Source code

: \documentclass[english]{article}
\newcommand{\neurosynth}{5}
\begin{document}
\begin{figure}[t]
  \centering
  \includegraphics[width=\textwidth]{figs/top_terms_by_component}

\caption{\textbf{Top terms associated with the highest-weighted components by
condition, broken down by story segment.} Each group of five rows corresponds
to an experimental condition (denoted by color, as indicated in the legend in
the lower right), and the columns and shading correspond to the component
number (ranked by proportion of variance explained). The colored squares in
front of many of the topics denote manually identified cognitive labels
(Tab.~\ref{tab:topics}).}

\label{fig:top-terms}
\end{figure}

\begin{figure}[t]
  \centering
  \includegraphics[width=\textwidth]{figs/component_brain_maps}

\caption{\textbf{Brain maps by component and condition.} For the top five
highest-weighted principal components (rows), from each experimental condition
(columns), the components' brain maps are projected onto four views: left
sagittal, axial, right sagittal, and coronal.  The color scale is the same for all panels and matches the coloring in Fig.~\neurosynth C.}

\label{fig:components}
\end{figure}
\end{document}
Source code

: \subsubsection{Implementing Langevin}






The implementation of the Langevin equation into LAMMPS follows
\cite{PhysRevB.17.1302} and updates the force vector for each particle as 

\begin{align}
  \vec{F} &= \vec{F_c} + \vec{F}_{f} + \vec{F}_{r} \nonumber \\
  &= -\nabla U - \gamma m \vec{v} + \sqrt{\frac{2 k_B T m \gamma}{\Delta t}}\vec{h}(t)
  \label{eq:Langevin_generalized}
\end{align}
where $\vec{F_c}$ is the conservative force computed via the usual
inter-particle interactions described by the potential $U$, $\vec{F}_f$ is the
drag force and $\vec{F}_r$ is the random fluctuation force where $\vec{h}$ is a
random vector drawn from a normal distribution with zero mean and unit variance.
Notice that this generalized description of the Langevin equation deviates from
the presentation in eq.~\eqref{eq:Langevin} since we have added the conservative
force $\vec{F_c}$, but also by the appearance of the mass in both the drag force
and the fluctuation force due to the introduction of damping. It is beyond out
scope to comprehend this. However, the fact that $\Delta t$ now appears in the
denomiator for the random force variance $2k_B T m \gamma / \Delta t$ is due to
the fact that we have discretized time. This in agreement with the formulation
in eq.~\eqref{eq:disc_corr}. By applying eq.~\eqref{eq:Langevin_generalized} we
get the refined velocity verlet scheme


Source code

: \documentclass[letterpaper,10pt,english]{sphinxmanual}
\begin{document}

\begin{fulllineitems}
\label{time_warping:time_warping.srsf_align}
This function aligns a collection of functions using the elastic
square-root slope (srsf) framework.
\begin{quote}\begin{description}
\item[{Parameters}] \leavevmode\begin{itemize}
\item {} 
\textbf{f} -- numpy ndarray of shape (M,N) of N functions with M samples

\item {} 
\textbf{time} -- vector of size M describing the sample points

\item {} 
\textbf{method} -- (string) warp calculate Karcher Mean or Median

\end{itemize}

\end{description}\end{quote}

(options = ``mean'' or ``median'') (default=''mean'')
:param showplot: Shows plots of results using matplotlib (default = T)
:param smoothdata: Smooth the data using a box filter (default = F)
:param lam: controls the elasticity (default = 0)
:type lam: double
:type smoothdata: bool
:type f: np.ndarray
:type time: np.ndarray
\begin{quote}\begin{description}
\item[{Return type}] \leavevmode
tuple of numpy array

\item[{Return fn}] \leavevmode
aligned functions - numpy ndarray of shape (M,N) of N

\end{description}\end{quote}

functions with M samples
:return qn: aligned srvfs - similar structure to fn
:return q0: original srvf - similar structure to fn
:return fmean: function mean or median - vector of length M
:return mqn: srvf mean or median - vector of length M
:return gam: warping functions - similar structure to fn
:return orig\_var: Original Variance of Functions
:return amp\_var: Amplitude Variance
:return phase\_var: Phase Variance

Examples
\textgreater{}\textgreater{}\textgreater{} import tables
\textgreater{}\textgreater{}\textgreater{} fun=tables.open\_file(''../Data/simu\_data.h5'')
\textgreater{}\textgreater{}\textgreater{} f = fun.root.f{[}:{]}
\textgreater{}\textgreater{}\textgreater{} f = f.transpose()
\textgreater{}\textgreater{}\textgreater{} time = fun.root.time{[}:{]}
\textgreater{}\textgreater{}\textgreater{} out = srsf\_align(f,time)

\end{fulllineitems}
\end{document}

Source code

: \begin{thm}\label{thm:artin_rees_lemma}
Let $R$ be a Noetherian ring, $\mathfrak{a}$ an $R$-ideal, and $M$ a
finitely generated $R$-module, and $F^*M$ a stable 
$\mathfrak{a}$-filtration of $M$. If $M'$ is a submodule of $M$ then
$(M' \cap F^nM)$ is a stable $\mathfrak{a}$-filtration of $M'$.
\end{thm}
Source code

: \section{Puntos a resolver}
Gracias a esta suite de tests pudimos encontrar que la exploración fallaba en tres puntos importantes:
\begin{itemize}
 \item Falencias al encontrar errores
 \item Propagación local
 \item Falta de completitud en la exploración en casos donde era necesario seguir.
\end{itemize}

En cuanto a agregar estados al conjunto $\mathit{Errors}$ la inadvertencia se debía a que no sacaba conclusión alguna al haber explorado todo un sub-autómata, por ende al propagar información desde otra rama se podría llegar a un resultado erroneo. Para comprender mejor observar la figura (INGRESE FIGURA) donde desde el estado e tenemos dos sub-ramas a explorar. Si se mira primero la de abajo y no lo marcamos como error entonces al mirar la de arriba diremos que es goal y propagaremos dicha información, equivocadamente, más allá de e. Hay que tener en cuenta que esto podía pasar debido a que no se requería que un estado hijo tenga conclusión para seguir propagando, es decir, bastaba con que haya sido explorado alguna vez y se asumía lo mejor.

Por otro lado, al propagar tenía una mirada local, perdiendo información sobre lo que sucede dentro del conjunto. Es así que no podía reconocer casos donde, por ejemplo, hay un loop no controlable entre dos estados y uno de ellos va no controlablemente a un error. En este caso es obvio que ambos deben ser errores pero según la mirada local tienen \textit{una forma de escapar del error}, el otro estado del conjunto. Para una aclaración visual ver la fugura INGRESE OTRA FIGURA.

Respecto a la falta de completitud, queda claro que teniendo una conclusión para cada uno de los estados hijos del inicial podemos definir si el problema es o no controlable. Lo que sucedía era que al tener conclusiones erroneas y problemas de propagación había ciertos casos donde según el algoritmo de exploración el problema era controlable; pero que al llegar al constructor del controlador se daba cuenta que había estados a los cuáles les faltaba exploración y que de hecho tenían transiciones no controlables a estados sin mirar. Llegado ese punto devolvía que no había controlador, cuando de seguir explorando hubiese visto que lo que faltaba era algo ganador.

# # # # #

#### What the exercise asks
Set the entries down again exactly, beginning with their first line and ending with the line that contains "inter-particle interactions described"; omit all other lines.

#### Exercise result
Source code

: \documentclass[english]{article}
\newcommand{\neurosynth}{5}
\begin{document}
\begin{figure}[t]
  \centering
  \includegraphics[width=\textwidth]{figs/top_terms_by_component}

\caption{\textbf{Top terms associated with the highest-weighted components by
condition, broken down by story segment.} Each group of five rows corresponds
to an experimental condition (denoted by color, as indicated in the legend in
the lower right), and the columns and shading correspond to the component
number (ranked by proportion of variance explained). The colored squares in
front of many of the topics denote manually identified cognitive labels
(Tab.~\ref{tab:topics}).}

\label{fig:top-terms}
\end{figure}

\begin{figure}[t]
  \centering
  \includegraphics[width=\textwidth]{figs/component_brain_maps}

\caption{\textbf{Brain maps by component and condition.} For the top five
highest-weighted principal components (rows), from each experimental condition
(columns), the components' brain maps are projected onto four views: left
sagittal, axial, right sagittal, and coronal.  The color scale is the same for all panels and matches the coloring in Fig.~\neurosynth C.}

\label{fig:components}
\end{figure}
\end{document}
Source code

: \subsubsection{Implementing Langevin}






The implementation of the Langevin equation into LAMMPS follows
\cite{PhysRevB.17.1302} and updates the force vector for each particle as 

\begin{align}
  \vec{F} &= \vec{F_c} + \vec{F}_{f} + \vec{F}_{r} \nonumber \\
  &= -\nabla U - \gamma m \vec{v} + \sqrt{\frac{2 k_B T m \gamma}{\Delta t}}\vec{h}(t)
  \label{eq:Langevin_generalized}
\end{align}
where $\vec{F_c}$ is the conservative force computed via the usual
inter-particle interactions described by the potential $U$, $\vec{F}_f$ is the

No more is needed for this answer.